Problem requirements:
Search the listing for the string "most". Copy every line that has it.

══════════

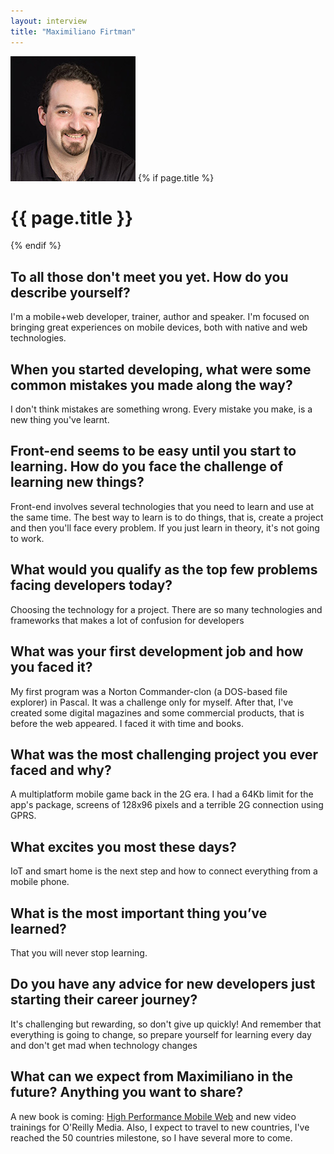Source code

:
 ```yaml
---
layout: interview
title: "Maximiliano Firtman"
---
```

<img class="home-section__portrait" src="/images/portrait-maximiliano-firtman.jpg" alt="Photo Maximiliano Firtman"/>
{% if page.title %} 
  <h1 class="interviews__h1">{{ page.title }}</h1> 
{% endif %}

## To all those don't meet you yet. How do you describe yourself?

I'm a mobile+web developer, trainer, author and speaker. I'm focused on bringing great experiences on mobile devices, both with native and web technologies.

## When you started developing, what were some common mistakes you made along the way?

I don't think mistakes are something wrong. Every mistake you make, is a new thing you've learnt. 
 
## Front-end seems to be easy until you start to learning. How do you face the challenge of learning new things?

Front-end involves several technologies that you need to learn and use at the same time. The best way to learn is to do things, that is, create a project and then you'll face every problem. If you just learn in theory, it's not going to work.
 
## What would you qualify as the top few problems facing developers today?

Choosing the technology for a project. There are so many technologies and frameworks that makes a lot of confusion for developers
 
## What was your first development job and how you faced it?

My first program was a Norton Commander-clon (a DOS-based file explorer) in Pascal. It was a challenge only for myself. After that, I've created some digital magazines and some commercial products, that is before the web appeared. I faced it with time and books.
 
## What was the most challenging project you ever faced and why?

A multiplatform mobile game back in the 2G era. I had a 64Kb limit for the app's package, screens of 128x96 pixels and a terrible 2G connection using GPRS.
  
## What excites you most these days?

IoT and smart home is the next step and how to connect everything from a mobile phone.

## What is the most important thing you’ve learned?

That you will never stop learning.
 
## Do you have any advice for new developers just starting their career journey?

It's challenging but rewarding, so don't give up quickly! And remember that everything is going to change, so prepare yourself for learning every day and don't get mad when technology changes
 
## What can we expect from Maximiliano in the future? Anything you want to share?
A new book is coming: [High Performance Mobile Web](http://firt.mobi/hpmw) and new video trainings for O'Reilly Media. Also, I expect to travel to new countries, I've reached the 50 countries milestone, so I have several more to come.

══════════

Answer section:
## What was the most challenging project you ever faced and why?
## What excites you most these days?
## What is the most important thing you’ve learned?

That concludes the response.